Chacun a besoin de pouvoir croire dans le travail qu’il réalise et pour cela , il y faut de l’autonomie pour pouvoir définir soi-même le sens de ce que l’on produit , de son intérêt, collectivement.
Pour revenir à nos deux jeunes médiatrices scolaires, il est heureux que ces dernières ne considèrent pas leur travail dans les limites de leur titre. La médiation en effet ne suffit pas aujourd’hui, car les écarts, les inaccès au droit résistent au simple accompagnement. De même, il est heureux de ne pas réduire l’éducation à la scolarité dans un contexte où les écoles et les institutions scolaires se barricadent, s’enferment, relèguent ou excluent de plus en plus facilement les enfants les plus précaires et les plus en difficulté.

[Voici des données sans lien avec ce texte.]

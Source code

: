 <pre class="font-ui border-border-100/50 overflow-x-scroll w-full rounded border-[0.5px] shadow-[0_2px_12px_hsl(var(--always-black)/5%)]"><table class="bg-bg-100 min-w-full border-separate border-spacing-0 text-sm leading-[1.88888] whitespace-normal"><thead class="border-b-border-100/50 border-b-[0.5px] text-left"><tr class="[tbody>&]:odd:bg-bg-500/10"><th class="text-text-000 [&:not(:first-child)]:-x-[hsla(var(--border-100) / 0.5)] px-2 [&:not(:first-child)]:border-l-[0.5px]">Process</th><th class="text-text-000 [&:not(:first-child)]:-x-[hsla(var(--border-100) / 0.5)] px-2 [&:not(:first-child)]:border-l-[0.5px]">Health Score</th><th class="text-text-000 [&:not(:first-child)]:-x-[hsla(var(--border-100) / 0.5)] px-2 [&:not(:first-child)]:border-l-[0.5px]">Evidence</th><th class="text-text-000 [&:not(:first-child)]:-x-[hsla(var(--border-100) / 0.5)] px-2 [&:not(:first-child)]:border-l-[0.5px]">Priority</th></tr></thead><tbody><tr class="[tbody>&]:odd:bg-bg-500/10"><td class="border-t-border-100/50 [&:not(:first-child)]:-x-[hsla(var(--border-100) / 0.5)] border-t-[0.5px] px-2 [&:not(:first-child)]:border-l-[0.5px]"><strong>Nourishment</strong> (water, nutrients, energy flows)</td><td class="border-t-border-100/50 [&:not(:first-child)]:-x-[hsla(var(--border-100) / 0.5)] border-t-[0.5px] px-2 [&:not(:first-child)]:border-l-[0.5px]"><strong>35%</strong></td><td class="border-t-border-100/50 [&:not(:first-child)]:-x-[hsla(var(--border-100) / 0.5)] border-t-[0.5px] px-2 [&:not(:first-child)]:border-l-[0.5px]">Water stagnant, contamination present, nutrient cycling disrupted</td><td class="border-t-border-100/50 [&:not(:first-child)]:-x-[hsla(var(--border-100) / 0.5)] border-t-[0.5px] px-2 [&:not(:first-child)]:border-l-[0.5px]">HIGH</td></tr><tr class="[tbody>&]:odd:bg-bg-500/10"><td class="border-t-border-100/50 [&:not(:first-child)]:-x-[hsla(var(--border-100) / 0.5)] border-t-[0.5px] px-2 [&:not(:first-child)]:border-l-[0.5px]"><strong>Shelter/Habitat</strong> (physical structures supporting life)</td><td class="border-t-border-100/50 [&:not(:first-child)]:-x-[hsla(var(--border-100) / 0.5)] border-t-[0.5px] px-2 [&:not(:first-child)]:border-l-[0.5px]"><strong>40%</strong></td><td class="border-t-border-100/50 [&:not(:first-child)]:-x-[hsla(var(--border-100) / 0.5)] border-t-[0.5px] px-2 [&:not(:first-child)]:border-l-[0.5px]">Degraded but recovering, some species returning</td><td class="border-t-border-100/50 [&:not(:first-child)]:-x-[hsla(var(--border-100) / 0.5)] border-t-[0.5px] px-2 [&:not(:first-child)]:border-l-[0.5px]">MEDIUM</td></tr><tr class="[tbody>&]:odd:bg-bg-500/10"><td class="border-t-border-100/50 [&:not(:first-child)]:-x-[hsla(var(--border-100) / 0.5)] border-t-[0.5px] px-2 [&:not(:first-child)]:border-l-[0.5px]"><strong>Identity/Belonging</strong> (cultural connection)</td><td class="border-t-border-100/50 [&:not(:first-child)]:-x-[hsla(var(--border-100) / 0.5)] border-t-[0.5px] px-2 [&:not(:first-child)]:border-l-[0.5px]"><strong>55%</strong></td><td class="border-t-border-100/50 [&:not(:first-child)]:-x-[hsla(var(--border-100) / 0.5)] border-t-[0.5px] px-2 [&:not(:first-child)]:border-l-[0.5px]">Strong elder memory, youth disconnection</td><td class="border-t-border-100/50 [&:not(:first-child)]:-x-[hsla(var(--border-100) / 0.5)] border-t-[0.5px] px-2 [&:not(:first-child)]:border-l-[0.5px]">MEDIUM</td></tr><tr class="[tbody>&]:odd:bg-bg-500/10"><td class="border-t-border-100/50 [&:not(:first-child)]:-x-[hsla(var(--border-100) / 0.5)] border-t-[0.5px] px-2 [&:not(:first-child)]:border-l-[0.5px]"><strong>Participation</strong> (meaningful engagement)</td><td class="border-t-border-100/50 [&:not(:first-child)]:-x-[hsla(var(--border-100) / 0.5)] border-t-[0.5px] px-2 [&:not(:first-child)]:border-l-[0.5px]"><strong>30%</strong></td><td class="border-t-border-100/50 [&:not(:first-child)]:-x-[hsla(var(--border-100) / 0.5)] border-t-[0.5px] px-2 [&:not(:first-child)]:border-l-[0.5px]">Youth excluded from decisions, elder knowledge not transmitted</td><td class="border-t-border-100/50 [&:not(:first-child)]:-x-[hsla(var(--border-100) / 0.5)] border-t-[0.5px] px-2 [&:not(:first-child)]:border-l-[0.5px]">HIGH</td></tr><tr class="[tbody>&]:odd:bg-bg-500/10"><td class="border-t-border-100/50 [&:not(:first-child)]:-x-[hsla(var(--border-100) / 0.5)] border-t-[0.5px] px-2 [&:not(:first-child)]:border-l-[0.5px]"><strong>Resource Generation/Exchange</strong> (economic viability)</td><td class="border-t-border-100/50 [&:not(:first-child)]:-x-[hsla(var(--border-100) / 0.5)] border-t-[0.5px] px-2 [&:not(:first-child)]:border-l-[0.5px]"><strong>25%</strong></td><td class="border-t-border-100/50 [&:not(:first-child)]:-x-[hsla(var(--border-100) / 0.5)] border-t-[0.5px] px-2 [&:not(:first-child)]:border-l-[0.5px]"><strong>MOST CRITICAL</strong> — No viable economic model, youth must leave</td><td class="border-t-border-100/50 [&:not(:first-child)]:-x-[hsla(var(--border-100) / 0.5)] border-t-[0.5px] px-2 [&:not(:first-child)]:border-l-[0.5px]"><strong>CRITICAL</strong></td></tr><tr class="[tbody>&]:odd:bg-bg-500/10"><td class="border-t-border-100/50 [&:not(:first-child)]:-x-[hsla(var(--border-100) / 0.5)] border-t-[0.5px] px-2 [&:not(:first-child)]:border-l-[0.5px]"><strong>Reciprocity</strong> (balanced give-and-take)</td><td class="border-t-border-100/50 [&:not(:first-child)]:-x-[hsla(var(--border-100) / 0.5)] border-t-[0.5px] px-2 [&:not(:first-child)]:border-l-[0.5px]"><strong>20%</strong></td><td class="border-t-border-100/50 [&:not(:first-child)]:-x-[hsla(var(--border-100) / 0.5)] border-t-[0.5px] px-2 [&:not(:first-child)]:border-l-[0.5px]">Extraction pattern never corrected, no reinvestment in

En réalité, c’est une chance que grâce à la Pédagogie sociale, ces deux « médiatrices scolaires » soient en mesure de réinterpréter leur tâche et leur mission comme de la «facilitation éducative », c’est-à-dire comme une pratique qui ,à travers les ateliers socioéducatifs qu’elles mettent directement et inconditionnellement en œuvre, apporte un bénéfice direct aux enfants auxquels elles s’adressent.
L’identité professionnelle du pédagogue social, par son indépendance vis-à-vis des fonctions et des statuts, permet aujourd’hui d’échapper à deux limitations qui épuisent tant d’acteurs. La première ouverture, c’est l’accès. Chacun peut travailler comme pédagogue social, à partir du moment où il s’adosse aux invariants et aux caractéristiques de cette pratique et qu’il contribue au collectif qui la met en œuvre. La seconde ouverture est qu’il n’y a pas de limite, ni d’issue.
Un pédagogue social peut réussir à mettre en œuvre des pratiques qui mettent en échec les acteurs les plus professionnalisés. Il est témoin et conscient des situations, des dynamiques et des réalités sociales avec lesquelles il travaille ; il les connaît d’autant mieux qu’il les connaît globalement, parce que sa vision n’est pas limitée à celle de son poste ou de son service.